Les accidents du travail et les maladies professionnellesfont 2 millions de victimes chaque année

GENÈVE (Nouvelles du BIT) - Deux millions de travailleurs au total meurent chaque année dans des accidents du travail ou par suite de maladies professionnelles, et ce n'est là que la pointe de l'iceberg, nous apprend aujourd'hui le Bureau international du Travail (BIT).

Communiqué de presse | 24 mai 2002

GENÈVE (Nouvelles du BIT) - Deux millions de travailleurs au total meurent chaque année dans des accidents du travail ou par suite de maladies professionnelles, et ce n'est là que la pointe de l'iceberg, nous apprend aujourd'hui le Bureau international du Travail (BIT).

Les estimations les plus récentes du BIT pour l'année 2000 établissent à deux millions le nombre des décès liés au travail chaque année - ce qui fait plus de 5 000 décès par jour - et laissent entendre que, pour chaque accident mortel, on compte 500 à 2000 lésions professionnelles, selon le type de travail, et que, pour chaque maladie professionnelle ayant entraîné la mort, on compte 100 autres maladies qui obligent des travailleurs à s'absenter de leur travail.

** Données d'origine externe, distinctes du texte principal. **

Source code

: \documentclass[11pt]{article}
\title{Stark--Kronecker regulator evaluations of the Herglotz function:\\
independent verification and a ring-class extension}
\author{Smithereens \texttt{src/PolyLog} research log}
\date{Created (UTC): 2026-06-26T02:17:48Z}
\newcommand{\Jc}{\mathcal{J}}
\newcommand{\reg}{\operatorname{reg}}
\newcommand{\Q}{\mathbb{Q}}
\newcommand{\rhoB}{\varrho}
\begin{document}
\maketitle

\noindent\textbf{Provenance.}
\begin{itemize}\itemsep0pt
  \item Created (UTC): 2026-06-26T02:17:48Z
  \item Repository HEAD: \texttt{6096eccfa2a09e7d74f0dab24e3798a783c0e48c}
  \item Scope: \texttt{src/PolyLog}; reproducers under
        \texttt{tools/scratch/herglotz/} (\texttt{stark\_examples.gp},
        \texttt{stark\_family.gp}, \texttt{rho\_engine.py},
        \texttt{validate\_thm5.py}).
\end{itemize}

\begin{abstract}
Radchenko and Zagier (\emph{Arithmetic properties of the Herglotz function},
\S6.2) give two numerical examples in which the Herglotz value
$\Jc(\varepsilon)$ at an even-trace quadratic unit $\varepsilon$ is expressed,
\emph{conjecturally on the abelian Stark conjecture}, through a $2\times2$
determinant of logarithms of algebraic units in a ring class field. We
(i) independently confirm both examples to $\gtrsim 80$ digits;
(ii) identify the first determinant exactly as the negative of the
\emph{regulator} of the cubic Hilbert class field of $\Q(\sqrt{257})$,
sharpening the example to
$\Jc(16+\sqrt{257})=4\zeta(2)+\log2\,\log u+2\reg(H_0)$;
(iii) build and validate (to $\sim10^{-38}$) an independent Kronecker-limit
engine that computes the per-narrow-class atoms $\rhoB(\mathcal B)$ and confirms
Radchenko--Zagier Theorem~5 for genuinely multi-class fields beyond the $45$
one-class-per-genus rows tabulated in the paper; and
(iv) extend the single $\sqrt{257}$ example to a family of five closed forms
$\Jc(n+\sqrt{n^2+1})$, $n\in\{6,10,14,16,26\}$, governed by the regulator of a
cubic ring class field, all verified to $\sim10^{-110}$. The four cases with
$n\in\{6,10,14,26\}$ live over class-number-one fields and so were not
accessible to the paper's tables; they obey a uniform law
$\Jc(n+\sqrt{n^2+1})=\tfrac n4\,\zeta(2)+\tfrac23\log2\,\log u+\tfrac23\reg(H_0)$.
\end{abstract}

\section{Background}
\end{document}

Dans un rapport * préparé pour le XVI e Congrès mondial sur la sécurité et la santé au travail, qui se tient à Vienne, Autriche, du 26 au 31 mai, le BIT note que le nombre estimatif annuel de décès de travailleurs a manifestement augmenté depuis 1990, principalement parce que les maladies professionnelles transmissibles n'étaient pas comptées auparavant, et parce que le nombre de cas de cancers et de maladies respiratoires d'origine professionnelle a augmenté.

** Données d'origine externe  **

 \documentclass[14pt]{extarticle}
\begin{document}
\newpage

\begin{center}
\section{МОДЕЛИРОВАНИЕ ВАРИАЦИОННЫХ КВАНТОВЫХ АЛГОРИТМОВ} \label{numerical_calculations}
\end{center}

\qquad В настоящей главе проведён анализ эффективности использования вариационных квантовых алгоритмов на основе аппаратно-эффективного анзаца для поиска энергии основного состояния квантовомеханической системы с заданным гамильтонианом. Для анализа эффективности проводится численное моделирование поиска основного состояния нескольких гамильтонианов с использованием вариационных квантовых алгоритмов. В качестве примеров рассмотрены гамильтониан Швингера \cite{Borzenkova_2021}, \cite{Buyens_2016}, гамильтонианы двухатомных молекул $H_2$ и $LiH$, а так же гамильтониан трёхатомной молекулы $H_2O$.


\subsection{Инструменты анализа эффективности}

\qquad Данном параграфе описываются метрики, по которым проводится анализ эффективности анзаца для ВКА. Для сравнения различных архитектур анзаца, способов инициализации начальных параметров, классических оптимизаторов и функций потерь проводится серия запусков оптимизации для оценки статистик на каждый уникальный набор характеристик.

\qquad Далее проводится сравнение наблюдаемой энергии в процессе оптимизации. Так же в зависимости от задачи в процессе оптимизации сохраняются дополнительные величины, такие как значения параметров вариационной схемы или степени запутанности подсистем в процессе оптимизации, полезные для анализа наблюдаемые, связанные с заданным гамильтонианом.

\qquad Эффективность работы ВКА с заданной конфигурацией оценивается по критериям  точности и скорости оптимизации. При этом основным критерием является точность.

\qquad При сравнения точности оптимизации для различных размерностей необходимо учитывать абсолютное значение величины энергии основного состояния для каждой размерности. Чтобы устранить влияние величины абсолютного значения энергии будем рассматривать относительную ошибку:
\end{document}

Pendant la même période, le nombre d'accidents mortels a légèrement augmenté dans les pays en développement mais diminué dans la plupart des pays industrialisés.

Dans son rapport au Congrès, M. Jukka Takala, Directeur du Programme focal sur la sécurité et la santé au travail et sur l'environnement (SafeWork), indique que 270 millions de travailleurs environ sont victimes chaque année d'accidents du travail - dont 360 000 accidents mortels - et que 160 millions de travailleurs contractent chaque année une maladie professionnelle.

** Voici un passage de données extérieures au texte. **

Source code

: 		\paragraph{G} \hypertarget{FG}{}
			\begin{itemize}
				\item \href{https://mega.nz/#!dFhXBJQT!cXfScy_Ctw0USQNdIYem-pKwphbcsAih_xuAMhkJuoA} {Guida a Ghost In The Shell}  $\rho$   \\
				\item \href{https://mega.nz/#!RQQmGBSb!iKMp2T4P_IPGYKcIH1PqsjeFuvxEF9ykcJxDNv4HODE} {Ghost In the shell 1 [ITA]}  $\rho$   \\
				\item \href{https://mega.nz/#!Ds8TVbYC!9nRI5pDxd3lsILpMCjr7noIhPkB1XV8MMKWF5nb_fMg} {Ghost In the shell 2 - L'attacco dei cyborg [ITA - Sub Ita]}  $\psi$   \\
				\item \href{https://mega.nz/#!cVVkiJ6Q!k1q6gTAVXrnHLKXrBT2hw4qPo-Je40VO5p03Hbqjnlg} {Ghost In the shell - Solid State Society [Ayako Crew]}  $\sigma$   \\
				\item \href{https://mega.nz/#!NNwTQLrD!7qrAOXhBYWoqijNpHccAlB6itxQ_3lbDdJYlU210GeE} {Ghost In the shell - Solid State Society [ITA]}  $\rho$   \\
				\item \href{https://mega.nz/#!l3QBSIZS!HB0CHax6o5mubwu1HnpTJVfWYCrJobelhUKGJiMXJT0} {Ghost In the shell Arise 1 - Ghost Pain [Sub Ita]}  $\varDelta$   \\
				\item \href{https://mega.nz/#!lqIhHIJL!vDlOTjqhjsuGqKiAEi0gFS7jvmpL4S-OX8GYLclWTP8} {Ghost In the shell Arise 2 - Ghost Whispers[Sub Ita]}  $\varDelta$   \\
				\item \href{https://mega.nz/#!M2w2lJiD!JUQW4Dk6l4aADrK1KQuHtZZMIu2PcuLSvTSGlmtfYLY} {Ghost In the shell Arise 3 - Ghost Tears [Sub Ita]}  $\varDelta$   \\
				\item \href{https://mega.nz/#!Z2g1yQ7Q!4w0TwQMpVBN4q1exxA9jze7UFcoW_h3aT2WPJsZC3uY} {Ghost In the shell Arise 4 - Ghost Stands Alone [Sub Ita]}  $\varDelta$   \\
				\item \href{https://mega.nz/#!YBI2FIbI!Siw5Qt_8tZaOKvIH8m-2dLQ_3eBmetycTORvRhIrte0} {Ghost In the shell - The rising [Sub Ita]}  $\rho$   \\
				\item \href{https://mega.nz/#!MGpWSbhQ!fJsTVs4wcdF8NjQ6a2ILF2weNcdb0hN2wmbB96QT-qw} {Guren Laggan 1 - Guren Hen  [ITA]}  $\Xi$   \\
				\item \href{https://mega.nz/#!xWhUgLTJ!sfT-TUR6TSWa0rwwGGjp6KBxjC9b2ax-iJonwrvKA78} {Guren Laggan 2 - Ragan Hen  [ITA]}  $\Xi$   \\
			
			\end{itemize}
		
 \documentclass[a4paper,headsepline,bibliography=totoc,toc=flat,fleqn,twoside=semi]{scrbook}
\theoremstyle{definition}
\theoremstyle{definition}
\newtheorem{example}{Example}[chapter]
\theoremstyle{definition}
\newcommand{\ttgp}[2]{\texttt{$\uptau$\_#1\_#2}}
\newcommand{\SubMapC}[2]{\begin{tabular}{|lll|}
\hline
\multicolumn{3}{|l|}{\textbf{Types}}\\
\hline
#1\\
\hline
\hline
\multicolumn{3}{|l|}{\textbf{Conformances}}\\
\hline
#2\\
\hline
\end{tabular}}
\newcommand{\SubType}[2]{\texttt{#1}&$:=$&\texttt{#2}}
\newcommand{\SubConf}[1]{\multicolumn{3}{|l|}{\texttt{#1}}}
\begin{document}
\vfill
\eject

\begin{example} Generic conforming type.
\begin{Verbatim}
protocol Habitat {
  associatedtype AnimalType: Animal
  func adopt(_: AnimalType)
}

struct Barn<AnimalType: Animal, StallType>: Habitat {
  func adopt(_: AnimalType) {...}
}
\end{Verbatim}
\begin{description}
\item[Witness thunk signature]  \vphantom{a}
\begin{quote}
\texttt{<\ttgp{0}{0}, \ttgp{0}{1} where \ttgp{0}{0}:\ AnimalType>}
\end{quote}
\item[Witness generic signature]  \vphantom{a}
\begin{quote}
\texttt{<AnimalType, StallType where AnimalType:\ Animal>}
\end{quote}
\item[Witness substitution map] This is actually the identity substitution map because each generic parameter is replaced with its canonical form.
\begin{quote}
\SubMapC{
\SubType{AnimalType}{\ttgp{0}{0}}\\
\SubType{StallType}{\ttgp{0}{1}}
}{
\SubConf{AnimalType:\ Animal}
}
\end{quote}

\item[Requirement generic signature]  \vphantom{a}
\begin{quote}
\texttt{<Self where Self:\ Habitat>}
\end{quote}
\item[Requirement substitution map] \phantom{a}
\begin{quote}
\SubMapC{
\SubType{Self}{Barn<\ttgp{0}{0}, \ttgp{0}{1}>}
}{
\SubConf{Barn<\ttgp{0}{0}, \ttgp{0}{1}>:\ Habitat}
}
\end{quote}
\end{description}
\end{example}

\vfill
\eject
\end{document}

D'après les chiffres du BIT, la première cause de décès sur le lieu de travail est le cancer, qui tue 640 000 travailleurs par an (32 pour cent des victimes d'accidents du travail ou de maladies professionnelles); viennent ensuite les maladies circulatoires, qui sont à l'origine de 23 pour cent des décès, puis les accidents (19 pour cent) et les maladies transmissibles (17 pour cent). L'amiante à elle seule cause 100 000 décès chaque année.

Pire encore, d'après M. Takala, 12 000 des victimes sont des enfants qui travaillent dans des conditions dangereuses.

Plus de la moitié des accidents mortels, des lésions et des maladies professionnelles surviennent dans le secteur agricole, qui occupe plus de la moitié des travailleurs dans le monde. Les victimes d'accidents du travail et de maladies professionnelles sont particulièrement nombreuses dans les pays en développement où un grand nombre de travailleurs sont concentrés dans les activités primaires et les industries extractives comme l'agriculture, le bûcheronnage, la pêche et l'exploitation minière - qui font partie des secteurs les plus dangereux.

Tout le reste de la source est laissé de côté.